(Beginning of Data)
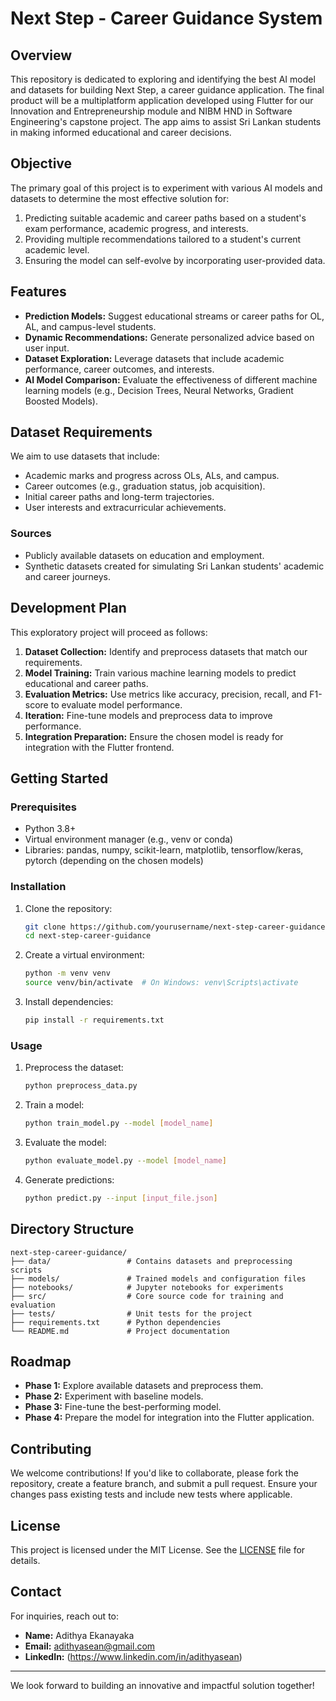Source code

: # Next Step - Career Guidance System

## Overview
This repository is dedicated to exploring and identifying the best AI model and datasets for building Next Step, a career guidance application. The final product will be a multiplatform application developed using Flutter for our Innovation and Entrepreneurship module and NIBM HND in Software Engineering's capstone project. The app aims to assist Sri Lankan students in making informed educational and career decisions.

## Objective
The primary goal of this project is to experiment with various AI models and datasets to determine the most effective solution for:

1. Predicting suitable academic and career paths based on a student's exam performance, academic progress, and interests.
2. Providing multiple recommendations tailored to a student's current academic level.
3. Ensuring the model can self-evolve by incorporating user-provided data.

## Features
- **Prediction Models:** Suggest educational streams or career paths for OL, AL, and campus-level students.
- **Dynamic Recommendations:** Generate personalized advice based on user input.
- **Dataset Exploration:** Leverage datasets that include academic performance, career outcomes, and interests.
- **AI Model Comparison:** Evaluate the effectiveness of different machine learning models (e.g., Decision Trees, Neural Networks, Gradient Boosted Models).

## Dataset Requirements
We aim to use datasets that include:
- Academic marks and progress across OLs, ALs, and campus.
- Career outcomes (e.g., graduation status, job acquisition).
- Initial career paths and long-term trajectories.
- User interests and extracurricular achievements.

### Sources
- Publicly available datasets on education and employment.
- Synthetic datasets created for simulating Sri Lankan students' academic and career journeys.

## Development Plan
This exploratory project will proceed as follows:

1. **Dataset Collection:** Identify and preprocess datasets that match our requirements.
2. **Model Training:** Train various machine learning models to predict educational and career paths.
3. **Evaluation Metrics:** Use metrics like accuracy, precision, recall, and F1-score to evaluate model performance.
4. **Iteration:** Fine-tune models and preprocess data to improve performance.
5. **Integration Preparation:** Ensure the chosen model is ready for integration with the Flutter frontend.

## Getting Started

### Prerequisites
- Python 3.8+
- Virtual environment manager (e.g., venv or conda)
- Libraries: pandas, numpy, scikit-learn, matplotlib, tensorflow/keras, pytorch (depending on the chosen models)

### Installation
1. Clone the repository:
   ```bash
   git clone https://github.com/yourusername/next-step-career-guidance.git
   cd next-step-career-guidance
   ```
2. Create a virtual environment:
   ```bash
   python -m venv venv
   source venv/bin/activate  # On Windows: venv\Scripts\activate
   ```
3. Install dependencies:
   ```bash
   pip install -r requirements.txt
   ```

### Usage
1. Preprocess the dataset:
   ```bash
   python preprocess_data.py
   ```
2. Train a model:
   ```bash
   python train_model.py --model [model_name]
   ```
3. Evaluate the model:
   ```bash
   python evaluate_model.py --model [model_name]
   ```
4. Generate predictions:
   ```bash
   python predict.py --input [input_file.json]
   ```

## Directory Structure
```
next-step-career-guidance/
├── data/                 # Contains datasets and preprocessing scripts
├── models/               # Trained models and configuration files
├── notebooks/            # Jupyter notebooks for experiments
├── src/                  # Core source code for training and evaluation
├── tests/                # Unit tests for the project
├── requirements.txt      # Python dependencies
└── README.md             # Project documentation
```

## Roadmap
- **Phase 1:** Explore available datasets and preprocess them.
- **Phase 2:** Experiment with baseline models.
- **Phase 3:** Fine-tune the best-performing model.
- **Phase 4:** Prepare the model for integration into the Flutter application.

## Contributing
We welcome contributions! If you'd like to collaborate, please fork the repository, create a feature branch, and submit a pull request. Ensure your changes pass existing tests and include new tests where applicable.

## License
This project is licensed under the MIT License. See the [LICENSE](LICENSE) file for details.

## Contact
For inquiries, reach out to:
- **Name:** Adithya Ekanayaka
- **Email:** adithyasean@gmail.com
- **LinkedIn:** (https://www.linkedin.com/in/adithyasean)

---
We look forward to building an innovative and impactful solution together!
(End of Data)
*What the task requires*. Above are the entries. Output exactly the lines beginning with the line that has "We aim to use" and ending with the line that has "## Development Plan".

*Answer area*.
We aim to use datasets that include:
- Academic marks and progress across OLs, ALs, and campus.
- Career outcomes (e.g., graduation status, job acquisition).
- Initial career paths and long-term trajectories.
- User interests and extracurricular achievements.

### Sources
- Publicly available datasets on education and employment.
- Synthetic datasets created for simulating Sri Lankan students' academic and career journeys.

## Development Plan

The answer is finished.